Global Variables

In [1]:
file_path = "ITIL Books/ITIL 3/ITIL3 Service Operation chapter 4.pdf"
# extracted_text_file_path = "ITIL Books/ITIL 3/Continual service improvement chapter from notebook.txt"
extracted_text_file_path = "ITIL Books/ITIL 3/Service operation chapter 4/Service operation chapter 4 - 4.txt"
output_file_path = "output/ITIL3 Continual Service Improvement.txt"

Imports

In [2]:
import pdfminer
import nltk
import re

Global Functions

In [3]:
with open(extracted_text_file_path, 'r') as file:
    extracted_text = file.read()
    
# extracted_text = "Particle dynamics involves the study of physics and chemistry"

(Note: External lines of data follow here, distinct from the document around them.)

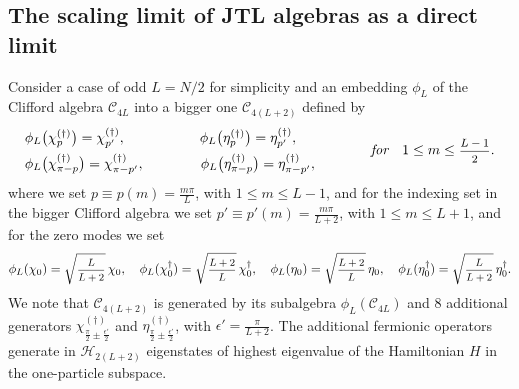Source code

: \documentclass[11pt]{article}
\newcommand{\ffrac}[2]{\mbox{\footnotesize$\displaystyle\frac{#1}{#2}$}}
\newcommand{\Hilb}{\mathcal{H}}
\newcommand{\step}{\epsilon}
\newcommand{\Clif}[1]{\mathscr{C}_{#1}}
\theoremstyle{definition}
\begin{document}
\subsection{The scaling limit of JTL algebras as a direct limit}\label{app:JTL-lim}
Consider a case of odd $L=N/2$ for simplicity and an embedding $\phi_L$ of the Clifford algebra  $\Clif{4L}$ into a bigger one  $\Clif{4(L+2)}$ defined by
\begin{align}\label{eq:phi-def}
\begin{split}
&\phi_L\bigl(\chi^{(\dagger)}_{p}\bigr) = \chi^{(\dagger)}_{p'}, \qquad\qquad\quad\; \phi_L\bigl(\eta^{(\dagger)}_p\bigr) = \eta^{(\dagger)}_{p'},\\
&\phi_L\bigl(\chi^{(\dagger)}_{\pi-p}\bigr) = \chi^{(\dagger)}_{\pi-p'},\qquad\qquad  \phi_L\bigl(\eta^{(\dagger)}_{\pi-p}\bigr) = \eta^{(\dagger)}_{\pi-p'},
\end{split}
\qquad\qquad \textit{for} \quad 1\leq m \leq \ffrac{L-1}{2}.
\end{align}
where we set
$p\equiv p(m)=\frac{m\pi}{L}$, with $1\leq m\leq L-1$, and for the indexing set in the bigger Clifford algebra we set $p'\equiv p'(m)=\frac{m\pi}{L+2}$, with $1\leq m\leq L+1$, and for the zero modes we set
 \begin{equation}\label{eq:phi-def-0}
\phi_L(\chi_0)=\sqrt{\ffrac{L}{L+2}}\,\chi_0, \quad
\phi_L(\chi^{\dagger}_0)=\sqrt{\ffrac{L+2}{L}}\,\chi^{\dagger}_0,\quad
\phi_L(\eta_0)=\sqrt{\ffrac{L+2}{L}}\,\eta_0, \quad
\phi_L(\eta^{\dagger}_0)=\sqrt{\ffrac{L}{L+2}}\,\eta^{\dagger}_0.
 \end{equation}
 We note that  $\Clif{4(L+2)}$ is generated by its subalgebra $\phi_L(\Clif{4L})$ and $8$ additional generators $\chi^{(\dagger)}_{\frac{\pi}{2}\pm\frac{\step'}{2}}$ and $\eta^{(\dagger)}_{\frac{\pi}{2}\pm\frac{\step'}{2}}$, with $\step'=\frac{\pi}{L+2}$. The additional fermionic operators generate in $\Hilb_{2(L+2)}$ eigenstates of highest eigenvalue of the Hamiltonian $H$ in the one-particle subspace.
\end{document}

# tokens = nltk.word_tokenize(extracted_text)
# print(tokens)

# ### Part of speech tagging ###
# part_of_speech_array = nltk.pos_tag(tokens)
# print(part_of_speech_array)


Text sanitization and word tokenizing

In [4]:
### Grab sections from text ###
# print(re.findall("^\d(\.|\d)*(\s|\w)*$", extracted_text))
# title_pattern = re.compile(r"^\d(\.|\d)*(\s|\w)*$", re.MULTILINE)
title_pattern = re.compile(r"^\d+.*$", re.MULTILINE)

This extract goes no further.